* _TASK_:
Output an exact reproduction of the data.

* _TASK INPUT_:
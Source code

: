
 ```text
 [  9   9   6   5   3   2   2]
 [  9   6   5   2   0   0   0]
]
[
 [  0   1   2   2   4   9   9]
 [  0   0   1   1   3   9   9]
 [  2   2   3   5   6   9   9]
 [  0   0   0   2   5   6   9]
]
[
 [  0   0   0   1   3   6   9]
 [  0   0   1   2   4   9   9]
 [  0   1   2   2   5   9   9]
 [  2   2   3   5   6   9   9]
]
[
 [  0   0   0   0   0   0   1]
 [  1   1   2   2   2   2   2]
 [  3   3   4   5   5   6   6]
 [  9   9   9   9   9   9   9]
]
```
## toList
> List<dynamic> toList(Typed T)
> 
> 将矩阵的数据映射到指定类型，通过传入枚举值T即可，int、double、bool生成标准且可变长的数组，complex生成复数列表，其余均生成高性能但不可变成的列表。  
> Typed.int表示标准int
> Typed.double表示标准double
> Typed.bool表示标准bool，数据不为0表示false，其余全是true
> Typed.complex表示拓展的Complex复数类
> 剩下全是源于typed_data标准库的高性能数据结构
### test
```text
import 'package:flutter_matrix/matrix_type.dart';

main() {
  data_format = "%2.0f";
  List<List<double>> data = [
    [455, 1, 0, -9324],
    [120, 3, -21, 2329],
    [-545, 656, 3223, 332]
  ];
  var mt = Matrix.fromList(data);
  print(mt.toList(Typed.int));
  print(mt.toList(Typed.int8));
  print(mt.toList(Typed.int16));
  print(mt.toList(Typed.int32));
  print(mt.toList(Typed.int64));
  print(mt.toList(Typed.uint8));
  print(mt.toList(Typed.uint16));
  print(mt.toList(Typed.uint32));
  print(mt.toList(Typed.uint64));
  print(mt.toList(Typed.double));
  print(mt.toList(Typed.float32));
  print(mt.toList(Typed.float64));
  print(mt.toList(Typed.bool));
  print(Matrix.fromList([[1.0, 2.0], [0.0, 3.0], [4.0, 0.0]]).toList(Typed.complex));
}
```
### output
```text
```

* _RESPONSE_:
Source code

:
 ```text
 [  9   9   6   5   3   2   2]
 [  9   6   5   2   0   0   0]
]
[
 [  0   1   2   2   4   9   9]
 [  0   0   1   1   3   9   9]
 [  2   2   3   5   6   9   9]
 [  0   0   0   2   5   6   9]
]
[
 [  0   0   0   1   3   6   9]
 [  0   0   1   2   4   9   9]
 [  0   1   2   2   5   9   9]
 [  2   2   3   5   6   9   9]
]
[
 [  0   0   0   0   0   0   1]
 [  1   1   2   2   2   2   2]
 [  3   3   4   5   5   6   6]
 [  9   9   9   9   9   9   9]
]
```
## toList
> List<dynamic> toList(Typed T)
> 
> 将矩阵的数据映射到指定类型，通过传入枚举值T即可，int、double、bool生成标准且可变长的数组，complex生成复数列表，其余均生成高性能但不可变成的列表。  
> Typed.int表示标准int
> Typed.double表示标准double
> Typed.bool表示标准bool，数据不为0表示false，其余全是true
> Typed.complex表示拓展的Complex复数类
> 剩下全是源于typed_data标准库的高性能数据结构
### test
```text
import 'package:flutter_matrix/matrix_type.dart';

main() {
  data_format = "%2.0f";
  List<List<double>> data = [
    [455, 1, 0, -9324],
    [120, 3, -21, 2329],
    [-545, 656, 3223, 332]
  ];
  var mt = Matrix.fromList(data);
  print(mt.toList(Typed.int));
  print(mt.toList(Typed.int8));
  print(mt.toList(Typed.int16));
  print(mt.toList(Typed.int32));
  print(mt.toList(Typed.int64));
  print(mt.toList(Typed.uint8));
  print(mt.toList(Typed.uint16));
  print(mt.toList(Typed.uint32));
  print(mt.toList(Typed.uint64));
  print(mt.toList(Typed.double));
  print(mt.toList(Typed.float32));
  print(mt.toList(Typed.float64));
  print(mt.toList(Typed.bool));
  print(Matrix.fromList([[1.0, 2.0], [0.0, 3.0], [4.0, 0.0]]).toList(Typed.complex));
}
```
### output
```text
```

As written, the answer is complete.